Stored data

┏━━

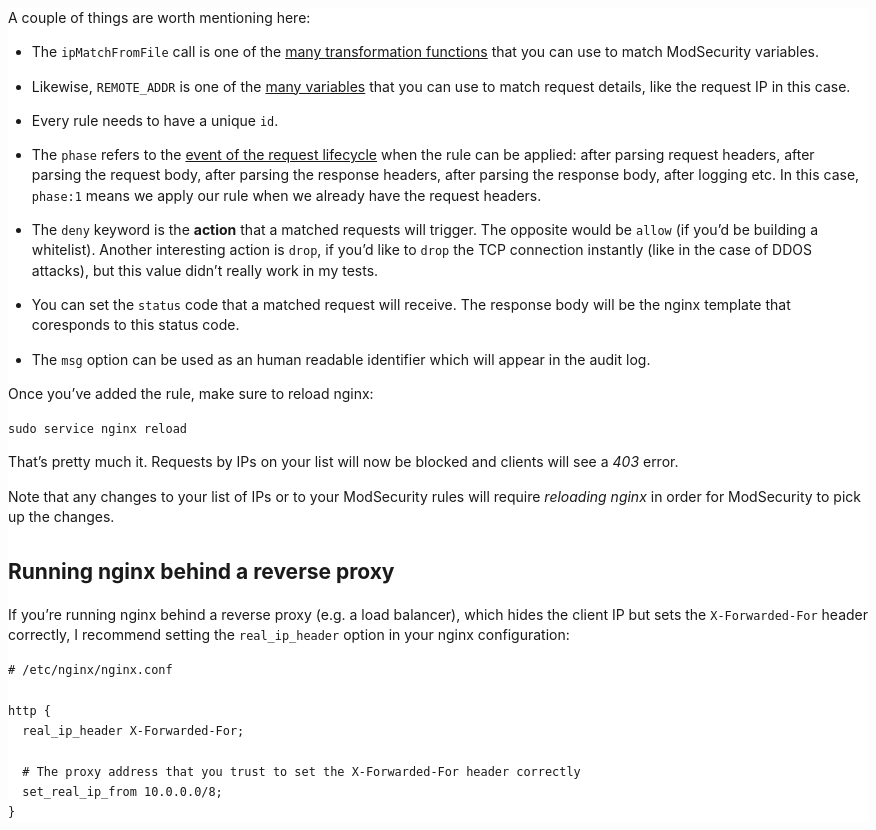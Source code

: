 A couple of things are worth mentioning here:

-   The `ipMatchFromFile` call is one of the [many transformation functions](https://github.com/SpiderLabs/ModSecurity/wiki/Reference-Manual#Transformation_functions) that you can use to match ModSecurity variables.
    
-   Likewise, `REMOTE_ADDR` is one of the [many variables](https://github.com/SpiderLabs/ModSecurity/wiki/Reference-Manual#Variables) that you can use to match request details, like the request IP in this case.
    
-   Every rule needs to have a unique `id`.
    
-   The `phase` refers to the [event of the request lifecycle](https://lipanski.com/posts/(https://github.com/SpiderLabs/ModSecurity/wiki/Reference-Manual#Processing_Phases)) when the rule can be applied: after parsing request headers, after parsing the request body, after parsing the response headers, after parsing the response body, after logging etc. In this case, `phase:1` means we apply our rule when we already have the request headers.
    
-   The `deny` keyword is the **action** that a matched requests will trigger. The opposite would be `allow` (if you’d be building a whitelist). Another interesting action is `drop`, if you’d like to `drop` the TCP connection instantly (like in the case of DDOS attacks), but this value didn’t really work in my tests.
    
-   You can set the `status` code that a matched request will receive. The response body will be the nginx template that coresponds to this status code.
    
-   The `msg` option can be used as an human readable identifier which will appear in the audit log.
    

Once you’ve added the rule, make sure to reload nginx:

```
sudo service nginx reload
```

That’s pretty much it. Requests by IPs on your list will now be blocked and clients will see a _403_ error.

Note that any changes to your list of IPs or to your ModSecurity rules will require _reloading nginx_ in order for ModSecurity to pick up the changes.

## Running nginx behind a reverse proxy

If you’re running nginx behind a reverse proxy (e.g. a load balancer), which hides the client IP but sets the `X-Forwarded-For` header correctly, I recommend setting the `real_ip_header` option in your nginx configuration:

```
# /etc/nginx/nginx.conf

http {
  real_ip_header X-Forwarded-For;

  # The proxy address that you trust to set the X-Forwarded-For header correctly
  set_real_ip_from 10.0.0.0/8;
}
```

┗━━

» WORK REQUIRED: Copy out each line of the entries where the word "will" is found.

» RESPONSE AREA:
-   The `deny` keyword is the **action** that a matched requests will trigger. The opposite would be `allow` (if you’d be building a whitelist). Another interesting action is `drop`, if you’d like to `drop` the TCP connection instantly (like in the case of DDOS attacks), but this value didn’t really work in my tests.
-   You can set the `status` code that a matched request will receive. The response body will be the nginx template that coresponds to this status code.
-   The `msg` option can be used as an human readable identifier which will appear in the audit log.
That’s pretty much it. Requests by IPs on your list will now be blocked and clients will see a _403_ error.
Note that any changes to your list of IPs or to your ModSecurity rules will require _reloading nginx_ in order for ModSecurity to pick up the changes.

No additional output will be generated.